Подкупил он чернь, подкупил, и как там ни вертихвосся спесь, какой твердолобости ни являй твердолобие, а от правды никуда не деться: подкупил, приворотил он её к себе — и своей «простотой», и своими «откровениями», и посулами, вроде тех, которыми потчевал с Лобного места. И сейчас редко бывает такая масленица, чтоб он не вышел к черни, не стал перед ней на колени да не начал просить прощения. Он себе поклоны кладёт, а чернь, тоже опустившись на колени, — себе. Умилительная картина. Вроде бы и древний обычай, не им заведённый: и дед его, и отец тоже, случалось, выходили в Прощёное воскресенье[210] к черни на поклоны и блинами угощали и медами, и по усам текло от тех угощений и в рот попадало, да, однако ж, по большей части им бывало недосуг заниматься этим — бояре выходили на поклон «от государя». А он — непременно сам! И не забудет, не пропустит, любое дело отставит ради этого! Его отец, великий князь Василий, нарядись он в простое платье да выйди на торг, мог бы ходить целый день и остаться неузнанным, а этого знают все. «Пресловущ», — напишут о нём летописи. По-современному — знаменит, популярен. Грозным царём-батюшкой, содержателем всей Руси нарекут его песни народные. Грозным — не в смысле страшным, жестоким, а рачительным, почтенным, почитаемым. Как же можно было не уверовать в такого царя, как не встать за него?! Веровали. Стояли. Горой! И уж кому-кому, а боярам в первый черёд повытрусили бы бебехи, только кликни он да дай волю.
Это была истина, и в противоположном стане знали её и не пренебрегали ею. Спесивцы и тугодумы не в счёт! Им и царь не внушал никаких опасений, и там им виделась только блажь, сумасбродство, дурная озлобь — словом, всё то, что не заслуживало никакого внимания. Но те, которые смотрели на него иными глазами, те, которые сознавали, как опасна чернь, сбитая с толку его лицедейством и ждущая только часа, чтоб постоять за своего царя, те понимали и другое: сам он ещё опасней. Чего ждать от черни — было известно. Чего ждать от него? Чем он ответит на дерзость Оболенских? Как поведёт себя? Как поступит? Одно только было ясно: ответит, не может не ответить, ибо то, что произошло в Столовой палате, уже не было обычной — пусть и очень злой — стычкой, одной из тех, которые почти не прекращались с той поры, как он возмужал и взялся прибирать вожжи к рукам. Там столкнулась не личная неприязнь, не строптивость со строптивостью, не злоба со злобой (хотя и этого было вдосталь), и не пустое противление закусило удила, и не махровое самодурство встало на дыбы, — там открыто был брошен дерзкий вызов, и не только ему, но и им. Кончилась пора тайной, необъявленной войны.

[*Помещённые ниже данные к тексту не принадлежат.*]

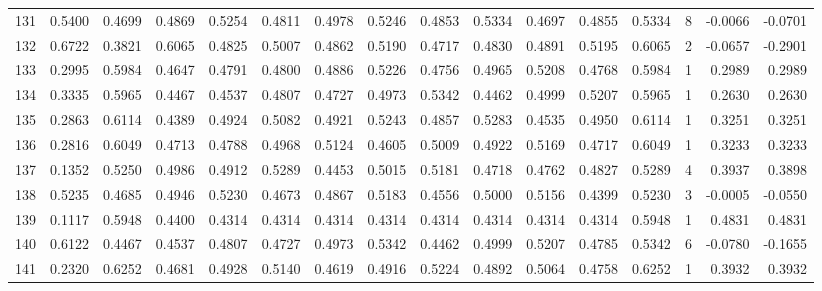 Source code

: \begin{tabular}{lrrrrrrrrrrrrrrr}
131 &      0.5400 &  0.4699 &  0.4869 &  0.5254 &  0.4811 &  0.4978 &  0.5246 &  0.4853 &  0.5334 &  0.4697 &   0.4855 &     0.5334 &      8 &                   -0.0066 &                    -0.0701 \\
132 &      0.6722 &  0.3821 &  0.6065 &  0.4825 &  0.5007 &  0.4862 &  0.5190 &  0.4717 &  0.4830 &  0.4891 &   0.5195 &     0.6065 &      2 &                   -0.0657 &                    -0.2901 \\
133 &      0.2995 &  0.5984 &  0.4647 &  0.4791 &  0.4800 &  0.4886 &  0.5226 &  0.4756 &  0.4965 &  0.5208 &   0.4768 &     0.5984 &      1 &                    0.2989 &                     0.2989 \\
134 &      0.3335 &  0.5965 &  0.4467 &  0.4537 &  0.4807 &  0.4727 &  0.4973 &  0.5342 &  0.4462 &  0.4999 &   0.5207 &     0.5965 &      1 &                    0.2630 &                     0.2630 \\
135 &      0.2863 &  0.6114 &  0.4389 &  0.4924 &  0.5082 &  0.4921 &  0.5243 &  0.4857 &  0.5283 &  0.4535 &   0.4950 &     0.6114 &      1 &                    0.3251 &                     0.3251 \\
136 &      0.2816 &  0.6049 &  0.4713 &  0.4788 &  0.4968 &  0.5124 &  0.4605 &  0.5009 &  0.4922 &  0.5169 &   0.4717 &     0.6049 &      1 &                    0.3233 &                     0.3233 \\
137 &      0.1352 &  0.5250 &  0.4986 &  0.4912 &  0.5289 &  0.4453 &  0.5015 &  0.5181 &  0.4718 &  0.4762 &   0.4827 &     0.5289 &      4 &                    0.3937 &                     0.3898 \\
138 &      0.5235 &  0.4685 &  0.4946 &  0.5230 &  0.4673 &  0.4867 &  0.5183 &  0.4556 &  0.5000 &  0.5156 &   0.4399 &     0.5230 &      3 &                   -0.0005 &                    -0.0550 \\
139 &      0.1117 &  0.5948 &  0.4400 &  0.4314 &  0.4314 &  0.4314 &  0.4314 &  0.4314 &  0.4314 &  0.4314 &   0.4314 &     0.5948 &      1 &                    0.4831 &                     0.4831 \\
140 &      0.6122 &  0.4467 &  0.4537 &  0.4807 &  0.4727 &  0.4973 &  0.5342 &  0.4462 &  0.4999 &  0.5207 &   0.4785 &     0.5342 &      6 &                   -0.0780 &                    -0.1655 \\
141 &      0.2320 &  0.6252 &  0.4681 &  0.4928 &  0.5140 &  0.4619 &  0.4916 &  0.5224 &  0.4892 &  0.5064 &   0.4758 &     0.6252 &      1 &                    0.3932 &                     0.3932 \\

\end{tabular}
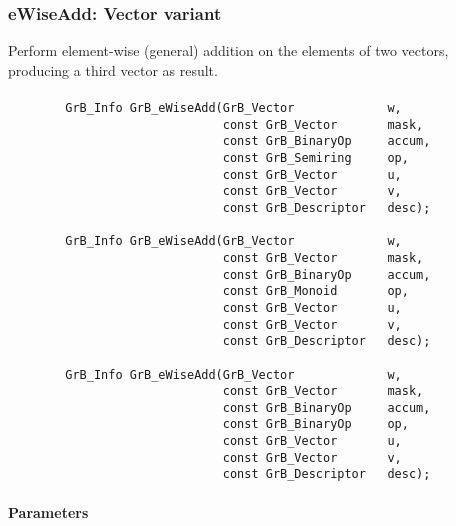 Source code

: 
\subsubsection{{\sf eWiseAdd}: Vector variant}

Perform element-wise (general) addition on the elements of two vectors,
producing a third vector as result.

\paragraph{\syntax}

\begin{verbatim}
        GrB_Info GrB_eWiseAdd(GrB_Vector             w,
                              const GrB_Vector       mask,
                              const GrB_BinaryOp     accum,
                              const GrB_Semiring     op, 
                              const GrB_Vector       u,
                              const GrB_Vector       v,
                              const GrB_Descriptor   desc);
                            
        GrB_Info GrB_eWiseAdd(GrB_Vector             w,
                              const GrB_Vector       mask,
                              const GrB_BinaryOp     accum,
                              const GrB_Monoid       op, 
                              const GrB_Vector       u,
                              const GrB_Vector       v,
                              const GrB_Descriptor   desc);

        GrB_Info GrB_eWiseAdd(GrB_Vector             w,
                              const GrB_Vector       mask,
                              const GrB_BinaryOp     accum,
                              const GrB_BinaryOp     op, 
                              const GrB_Vector       u,
                              const GrB_Vector       v,
                              const GrB_Descriptor   desc);
\end{verbatim}

\paragraph{Parameters}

Началась война открытая. На бой выходили две силы, две стороны, каждая со своей моралью, со своими взглядами, убеждениями, со своей присной правдой, и это их присное, закоренелое, неотступное не оставляло никаких надежд на примирение. Через ту пропасть, которая разделила их сейчас, не пролегала даже слабая жёрдочка. Да он и не искал, и не принял бы никакой самой раззолотой середины. Они — тоже! Он хотел очень многого, он хотел такой власти, которую не ограничивало бы ничто, и осмыслял её как некое начало, как основу всякого порядка и всякой государственности, а также как часть всеобщего уложения, заключающего в себе те самые истину и свет, наставить на которые подвластное ему «стадо Христово» он считал себя призванным. Противники же его не мудрствовали столь лукаво и не лезли в такую «высость» для обоснования своих притязаний, но хотели не меньшего. Коса и камень! Топор и сук! И никакие силы не могли предотвратить их столкновения: час пробил, всё дошло до края, до точки, в которой сошлось не только нынешнее, не только прошлое, стародавнее, вековое, но и будущее, которое как раз и звало их на этот бой. Быть или не быть российскому боярству, но прежде всего — быть или не быть российскому самодержавству? Вот что заключало в себе это будущее, и вот во имя чего зачинался бой.